Kent v. Commonwealth

12 Mass. L. Rptr. 165
CourtMassachusetts Superior Court
DecidedJuly 27, 2000
DocketNo. 982693
StatusPublished
Cited by2 cases

This text of 12 Mass. L. Rptr. 165 (Kent v. Commonwealth) is published on Counsel Stack Legal Research, covering Massachusetts Superior Court primary law. Counsel Stack provides free access to over 12 million legal documents including statutes, case law, regulations, and constitutions.

Bluebook
Kent v. Commonwealth, 12 Mass. L. Rptr. 165 (Mass. Ct. App. 2000).

Opinion

Botsford, J.

Introduction

This memorandum and order concerns the public records requests made by the plaintiffs under the Public Records Law (PRL), G.L.c. 4, §7, Clause 26, and G.L.c. 66, §10. The plaintiffs have requested public records from the Massachusetts Parole Board (MPB) and the Office of the Attorney General (OAG). Currently at issue is whether the defendants must disclose certain documents that they have withheld from their responses to the public records requests.3

Pursuant to an earlier order, the defendants have provided the court with copies of all the withheld documents that they assert are exempt from disclosure under exemption (d) of the PRL (G.L.c. 4, §7, Cl. 26(d)), for in camera review. I have reviewed these documents, and the discussion below is informed by that review.

Discussion

The defendants have withheld 40 documents from disclosure. The listed bases of withholding are exemptions G.L.c. 4, §7, Cl. 26(d) and (e) (referred to separately hereafter as exemption (d) and exemption (e)); the attorney-client privilege; the work-product privilege;4 and the Criminal Offender Records Information Act, G.L.c. 6, §172 et seq. (CORI). In most instances, the defendants have listed more than one basis for withholding for a single document. I consider each of the these proffered withholding grounds separately, but in a slightly different order than just listed.

1. Exemption (e).

Exemption (e) provides that the following types of documents are exempt from disclosure as public records:

[166]*166Notebooks and other materials prepared by an employee of the commonwealth which are personal to him and not maintained as part of the files of a governmental unit.

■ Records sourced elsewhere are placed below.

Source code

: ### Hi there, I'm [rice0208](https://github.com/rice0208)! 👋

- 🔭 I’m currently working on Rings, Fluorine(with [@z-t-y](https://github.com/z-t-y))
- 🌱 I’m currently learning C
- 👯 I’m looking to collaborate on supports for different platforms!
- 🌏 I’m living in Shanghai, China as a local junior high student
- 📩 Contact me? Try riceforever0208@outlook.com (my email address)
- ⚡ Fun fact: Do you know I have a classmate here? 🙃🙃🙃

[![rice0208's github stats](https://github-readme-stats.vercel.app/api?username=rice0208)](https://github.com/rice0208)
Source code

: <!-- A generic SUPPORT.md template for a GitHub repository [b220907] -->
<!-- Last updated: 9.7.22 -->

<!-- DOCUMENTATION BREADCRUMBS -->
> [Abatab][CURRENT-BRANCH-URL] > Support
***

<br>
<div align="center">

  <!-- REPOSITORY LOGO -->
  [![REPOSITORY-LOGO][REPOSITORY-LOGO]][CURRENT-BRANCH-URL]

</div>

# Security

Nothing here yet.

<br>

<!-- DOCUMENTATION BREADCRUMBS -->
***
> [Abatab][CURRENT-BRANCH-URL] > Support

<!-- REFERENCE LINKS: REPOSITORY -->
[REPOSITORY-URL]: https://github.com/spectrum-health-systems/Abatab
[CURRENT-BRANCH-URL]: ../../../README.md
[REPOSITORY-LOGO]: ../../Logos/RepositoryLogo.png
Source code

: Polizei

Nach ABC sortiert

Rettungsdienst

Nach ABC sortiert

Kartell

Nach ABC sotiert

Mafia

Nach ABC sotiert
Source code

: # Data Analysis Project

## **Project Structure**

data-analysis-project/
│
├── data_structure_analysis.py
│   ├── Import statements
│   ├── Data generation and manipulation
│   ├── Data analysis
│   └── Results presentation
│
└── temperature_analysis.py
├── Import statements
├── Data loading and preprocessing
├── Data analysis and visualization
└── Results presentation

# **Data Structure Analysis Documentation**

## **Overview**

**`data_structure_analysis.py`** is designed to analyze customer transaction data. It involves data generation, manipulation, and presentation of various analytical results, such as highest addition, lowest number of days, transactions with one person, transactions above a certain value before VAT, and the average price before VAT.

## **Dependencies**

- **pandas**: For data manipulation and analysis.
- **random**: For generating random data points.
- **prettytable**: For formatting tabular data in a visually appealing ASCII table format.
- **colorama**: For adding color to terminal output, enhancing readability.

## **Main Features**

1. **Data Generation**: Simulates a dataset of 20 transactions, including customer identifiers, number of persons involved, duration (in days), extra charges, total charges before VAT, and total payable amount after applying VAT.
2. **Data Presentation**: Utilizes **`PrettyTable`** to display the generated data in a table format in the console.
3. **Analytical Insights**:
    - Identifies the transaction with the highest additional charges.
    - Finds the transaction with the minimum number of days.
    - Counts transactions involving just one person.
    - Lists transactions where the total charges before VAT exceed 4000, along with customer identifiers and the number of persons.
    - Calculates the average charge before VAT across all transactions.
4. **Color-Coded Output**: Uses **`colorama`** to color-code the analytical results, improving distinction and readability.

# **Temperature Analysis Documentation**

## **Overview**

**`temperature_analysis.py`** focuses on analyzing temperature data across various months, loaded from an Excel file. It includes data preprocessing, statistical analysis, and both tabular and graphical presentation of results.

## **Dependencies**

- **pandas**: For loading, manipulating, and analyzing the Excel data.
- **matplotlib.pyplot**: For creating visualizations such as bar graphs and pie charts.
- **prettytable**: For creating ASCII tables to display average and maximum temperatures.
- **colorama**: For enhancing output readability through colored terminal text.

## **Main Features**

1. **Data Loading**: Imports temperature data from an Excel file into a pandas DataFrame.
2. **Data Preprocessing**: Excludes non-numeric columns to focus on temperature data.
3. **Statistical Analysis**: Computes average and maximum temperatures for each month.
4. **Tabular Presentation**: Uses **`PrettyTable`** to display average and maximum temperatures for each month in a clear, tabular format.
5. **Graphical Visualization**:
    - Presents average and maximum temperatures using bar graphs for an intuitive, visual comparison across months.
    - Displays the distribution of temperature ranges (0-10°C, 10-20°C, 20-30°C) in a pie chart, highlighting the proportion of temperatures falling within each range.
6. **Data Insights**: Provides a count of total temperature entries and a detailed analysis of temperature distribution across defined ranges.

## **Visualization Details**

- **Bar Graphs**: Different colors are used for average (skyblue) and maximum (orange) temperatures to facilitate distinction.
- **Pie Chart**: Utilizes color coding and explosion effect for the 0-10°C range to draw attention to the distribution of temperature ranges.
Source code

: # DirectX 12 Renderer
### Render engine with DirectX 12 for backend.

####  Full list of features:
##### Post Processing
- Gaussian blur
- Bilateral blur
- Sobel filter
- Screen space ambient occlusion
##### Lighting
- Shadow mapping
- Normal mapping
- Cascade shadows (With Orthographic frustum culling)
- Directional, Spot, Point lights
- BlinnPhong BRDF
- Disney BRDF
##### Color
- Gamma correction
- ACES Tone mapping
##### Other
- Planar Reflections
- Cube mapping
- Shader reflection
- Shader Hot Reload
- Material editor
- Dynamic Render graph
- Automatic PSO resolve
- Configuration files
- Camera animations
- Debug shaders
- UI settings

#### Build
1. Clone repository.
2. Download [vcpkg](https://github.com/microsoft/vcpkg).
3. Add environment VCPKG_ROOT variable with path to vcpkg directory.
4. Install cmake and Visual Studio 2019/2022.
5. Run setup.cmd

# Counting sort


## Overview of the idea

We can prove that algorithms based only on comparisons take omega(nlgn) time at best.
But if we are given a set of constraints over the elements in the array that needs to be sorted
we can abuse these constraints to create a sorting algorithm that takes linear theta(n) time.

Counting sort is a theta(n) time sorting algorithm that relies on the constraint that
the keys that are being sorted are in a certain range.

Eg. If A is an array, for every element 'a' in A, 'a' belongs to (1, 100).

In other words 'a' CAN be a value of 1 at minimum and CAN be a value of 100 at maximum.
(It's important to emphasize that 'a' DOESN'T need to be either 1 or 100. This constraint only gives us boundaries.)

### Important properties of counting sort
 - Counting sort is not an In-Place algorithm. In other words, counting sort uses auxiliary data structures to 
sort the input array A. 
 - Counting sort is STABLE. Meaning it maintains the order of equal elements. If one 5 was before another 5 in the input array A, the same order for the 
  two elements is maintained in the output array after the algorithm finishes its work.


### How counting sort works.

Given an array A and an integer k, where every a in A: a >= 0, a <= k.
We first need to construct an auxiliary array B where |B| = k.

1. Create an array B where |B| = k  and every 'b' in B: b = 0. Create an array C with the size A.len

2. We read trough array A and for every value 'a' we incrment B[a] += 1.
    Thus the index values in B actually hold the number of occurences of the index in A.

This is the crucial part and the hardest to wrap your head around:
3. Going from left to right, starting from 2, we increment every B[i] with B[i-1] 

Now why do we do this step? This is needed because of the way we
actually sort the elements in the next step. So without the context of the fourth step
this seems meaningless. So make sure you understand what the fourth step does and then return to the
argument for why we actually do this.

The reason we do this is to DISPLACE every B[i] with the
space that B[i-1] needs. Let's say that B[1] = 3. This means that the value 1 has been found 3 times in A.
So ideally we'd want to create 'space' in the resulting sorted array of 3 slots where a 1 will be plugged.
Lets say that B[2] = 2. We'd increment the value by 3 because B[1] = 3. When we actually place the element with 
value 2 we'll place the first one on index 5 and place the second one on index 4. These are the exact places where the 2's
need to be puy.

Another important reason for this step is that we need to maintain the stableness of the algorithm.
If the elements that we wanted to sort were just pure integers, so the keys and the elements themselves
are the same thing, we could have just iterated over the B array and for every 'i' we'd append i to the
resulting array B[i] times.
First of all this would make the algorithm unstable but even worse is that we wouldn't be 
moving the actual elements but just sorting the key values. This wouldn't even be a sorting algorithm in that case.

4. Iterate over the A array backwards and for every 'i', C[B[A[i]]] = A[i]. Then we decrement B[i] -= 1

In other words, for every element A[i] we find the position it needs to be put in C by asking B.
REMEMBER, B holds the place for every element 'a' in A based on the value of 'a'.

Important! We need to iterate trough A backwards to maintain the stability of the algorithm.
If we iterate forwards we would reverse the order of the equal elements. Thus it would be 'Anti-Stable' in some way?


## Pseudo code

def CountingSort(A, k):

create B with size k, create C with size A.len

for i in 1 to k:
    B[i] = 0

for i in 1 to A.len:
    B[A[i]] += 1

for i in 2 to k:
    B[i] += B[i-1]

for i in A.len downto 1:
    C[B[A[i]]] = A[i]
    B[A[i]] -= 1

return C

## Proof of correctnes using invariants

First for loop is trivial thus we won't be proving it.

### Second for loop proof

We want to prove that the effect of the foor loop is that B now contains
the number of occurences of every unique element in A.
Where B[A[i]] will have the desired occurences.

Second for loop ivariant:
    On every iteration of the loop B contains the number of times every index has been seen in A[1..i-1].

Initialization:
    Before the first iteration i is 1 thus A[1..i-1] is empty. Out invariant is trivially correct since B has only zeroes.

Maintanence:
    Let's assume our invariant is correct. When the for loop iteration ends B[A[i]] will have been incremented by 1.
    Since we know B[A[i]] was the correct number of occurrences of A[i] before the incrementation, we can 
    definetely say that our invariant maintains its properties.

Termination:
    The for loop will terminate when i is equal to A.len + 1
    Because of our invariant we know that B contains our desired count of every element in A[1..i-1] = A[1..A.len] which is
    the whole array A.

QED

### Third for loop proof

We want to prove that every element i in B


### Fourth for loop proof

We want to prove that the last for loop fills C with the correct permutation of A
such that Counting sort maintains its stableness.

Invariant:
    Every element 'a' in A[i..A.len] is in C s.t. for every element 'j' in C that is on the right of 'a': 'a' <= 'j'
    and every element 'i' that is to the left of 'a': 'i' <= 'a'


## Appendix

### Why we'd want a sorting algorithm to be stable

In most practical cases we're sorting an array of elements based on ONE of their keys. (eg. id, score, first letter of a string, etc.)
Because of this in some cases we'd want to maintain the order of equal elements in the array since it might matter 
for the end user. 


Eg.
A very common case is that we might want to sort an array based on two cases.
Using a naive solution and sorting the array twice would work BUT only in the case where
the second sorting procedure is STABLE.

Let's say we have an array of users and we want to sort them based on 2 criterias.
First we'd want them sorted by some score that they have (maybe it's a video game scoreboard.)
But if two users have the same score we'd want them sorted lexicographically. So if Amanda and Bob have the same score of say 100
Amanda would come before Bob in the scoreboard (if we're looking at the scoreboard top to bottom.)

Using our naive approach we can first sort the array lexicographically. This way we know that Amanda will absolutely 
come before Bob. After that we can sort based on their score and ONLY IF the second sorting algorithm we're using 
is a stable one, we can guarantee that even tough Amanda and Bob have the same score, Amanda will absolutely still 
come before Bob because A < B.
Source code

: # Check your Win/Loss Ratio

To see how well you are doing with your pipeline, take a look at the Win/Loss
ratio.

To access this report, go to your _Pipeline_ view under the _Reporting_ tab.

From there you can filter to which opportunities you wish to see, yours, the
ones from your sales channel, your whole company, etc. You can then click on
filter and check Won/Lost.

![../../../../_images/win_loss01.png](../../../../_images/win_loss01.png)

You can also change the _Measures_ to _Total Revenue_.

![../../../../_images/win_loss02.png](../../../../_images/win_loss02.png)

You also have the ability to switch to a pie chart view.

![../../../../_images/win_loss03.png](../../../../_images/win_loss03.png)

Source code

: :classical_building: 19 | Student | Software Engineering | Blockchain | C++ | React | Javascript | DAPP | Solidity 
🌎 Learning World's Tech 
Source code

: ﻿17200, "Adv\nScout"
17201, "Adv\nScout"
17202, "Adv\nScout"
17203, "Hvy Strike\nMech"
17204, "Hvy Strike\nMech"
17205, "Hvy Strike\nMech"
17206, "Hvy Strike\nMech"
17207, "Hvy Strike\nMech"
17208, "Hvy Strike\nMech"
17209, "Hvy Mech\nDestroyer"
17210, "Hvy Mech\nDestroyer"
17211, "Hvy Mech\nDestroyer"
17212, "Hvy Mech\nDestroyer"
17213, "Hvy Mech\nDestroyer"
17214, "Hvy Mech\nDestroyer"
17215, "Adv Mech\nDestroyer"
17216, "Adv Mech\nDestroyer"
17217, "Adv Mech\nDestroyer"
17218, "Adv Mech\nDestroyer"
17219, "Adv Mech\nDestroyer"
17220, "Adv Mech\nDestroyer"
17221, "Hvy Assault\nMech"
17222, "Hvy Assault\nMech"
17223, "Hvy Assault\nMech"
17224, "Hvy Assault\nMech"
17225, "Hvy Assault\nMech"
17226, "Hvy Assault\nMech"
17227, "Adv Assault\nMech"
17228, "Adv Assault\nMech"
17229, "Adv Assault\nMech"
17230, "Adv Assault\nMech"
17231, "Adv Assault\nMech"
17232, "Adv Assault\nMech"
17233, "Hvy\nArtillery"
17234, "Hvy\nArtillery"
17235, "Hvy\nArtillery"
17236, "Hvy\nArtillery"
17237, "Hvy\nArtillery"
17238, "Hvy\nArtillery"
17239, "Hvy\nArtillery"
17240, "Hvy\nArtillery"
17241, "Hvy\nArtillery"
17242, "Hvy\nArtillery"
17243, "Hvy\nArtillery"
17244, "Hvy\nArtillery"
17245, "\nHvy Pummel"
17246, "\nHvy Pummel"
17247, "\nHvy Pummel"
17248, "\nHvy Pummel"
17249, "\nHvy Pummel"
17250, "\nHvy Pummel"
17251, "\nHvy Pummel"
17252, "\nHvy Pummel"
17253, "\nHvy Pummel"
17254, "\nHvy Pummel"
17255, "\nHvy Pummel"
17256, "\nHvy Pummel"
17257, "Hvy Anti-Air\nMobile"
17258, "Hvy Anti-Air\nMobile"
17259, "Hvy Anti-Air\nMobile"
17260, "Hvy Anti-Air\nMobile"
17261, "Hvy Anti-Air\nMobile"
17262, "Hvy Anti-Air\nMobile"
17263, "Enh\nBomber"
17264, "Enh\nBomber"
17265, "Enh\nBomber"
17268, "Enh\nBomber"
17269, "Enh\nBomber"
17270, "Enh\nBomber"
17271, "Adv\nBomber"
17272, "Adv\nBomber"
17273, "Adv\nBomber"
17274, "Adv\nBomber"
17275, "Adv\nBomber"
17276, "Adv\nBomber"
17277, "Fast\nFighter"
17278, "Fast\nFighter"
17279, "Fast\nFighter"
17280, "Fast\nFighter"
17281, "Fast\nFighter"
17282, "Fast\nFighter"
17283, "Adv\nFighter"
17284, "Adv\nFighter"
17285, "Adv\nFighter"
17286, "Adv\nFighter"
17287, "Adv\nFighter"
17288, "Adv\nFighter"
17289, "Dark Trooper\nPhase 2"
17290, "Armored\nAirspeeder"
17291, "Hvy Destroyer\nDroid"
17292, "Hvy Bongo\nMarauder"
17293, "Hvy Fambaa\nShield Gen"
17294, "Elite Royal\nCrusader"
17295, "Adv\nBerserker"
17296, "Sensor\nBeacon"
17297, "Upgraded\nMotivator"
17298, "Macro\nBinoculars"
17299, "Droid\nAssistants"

G.L.c. 4, §7, Cl. 26(e). The defendants claim that certain documents consisting of handwritten notes of various assistant attorneys general and one attorney employed by the MPB are covered by exemption (e), and specifically state, in the affidavits of Crispin Birnbaum and M. Yvonne Gonzalez, that these notes were kept in the private working files of the attorneys who wrote them, were not made available to any colleagues or other public officials (except as part of the review conducted in response to the plaintiffs’ PRL requests), and are not kept in the official files of either the OAG or the MPB.

With two possible exceptions discussed in the next paragraph, I accept the statements in the two affidavits, and conclude that the handwritten notes fit within the scope of exemption (e). There is very little decisional law on exemption (e), but the one appellate decision that I have found lends support to the view that notes of government attorneys (or other public officers), although dealing directly with matters of official or government business, are still exempt insofar as they remain within the personal files of the attorneys and outside of the official agency files. See Lambert v. Executive Director of the Judicial Nominating Council, 425 Mass. 406, 409 and n. 8 (1997) (records of the JNC, including the confidential applications of individuals seeking appointment as a judge, are “essentially the Governor’s records on judicial applications,” and not covered by the definition of “public record” within the PRL; court noted these records are similar to the documents exempt from disclosure under exemption (e).)

Accordingly, the documents identified as A2, A3, A6, A7 (only the handwritten note at end), A12, B2, and B10 are covered by exemption (e), and are not required to be disclosed.5

There are two documents which are claimed to be exempt under exemption (e), however, that may not so qualify. According to the revised log, the document identified as A1 is the same as the document identified as B5. I fail to understand how handwritten, personal notes of a staff member of the MPB appearing on a fax cover sheet that are represented as not having been made available to others appear in the OAG files. The double entry suggests the notes were made available to others, but perhaps I misunderstand the revised log.6 The other document giving concern is B6, which is identified as handwritten notes, undated, in the possession of the MPB. The Gonzalez affidavit states that these notes were the personal notes of the MPB’s former general counsel, Michelle Fuseyamore, and they appear to be notes of a telephone conversation with ADA Tom Campbell. In the document identified as B7, Ms. Fuseyamore appears to be referring “Stan” to attached notes of her “discussion” with ADA Campbell. If the attached notes referenced in B7 are indeed the notes identified as B6, then obviously they were not kept as personal notes of Ms. Fuseyamore, but shared with at least one other attorney in order to advance the work of the MPB. If this is the case — if B6 is a copy of the same notes — I would conclude that exemption (e) does not protect them, but the defendants should address the issue before a final determination is made.

2. Exemption (d).

Exemption (d) provides an exemption for the following:

inter-agency or intra-agency memoranda or letters relating to policy positions being developed by the agency; but this subclause shall not apply to reasonably completed factual studies or reports on which the development of such policy positions has been or may be based . . .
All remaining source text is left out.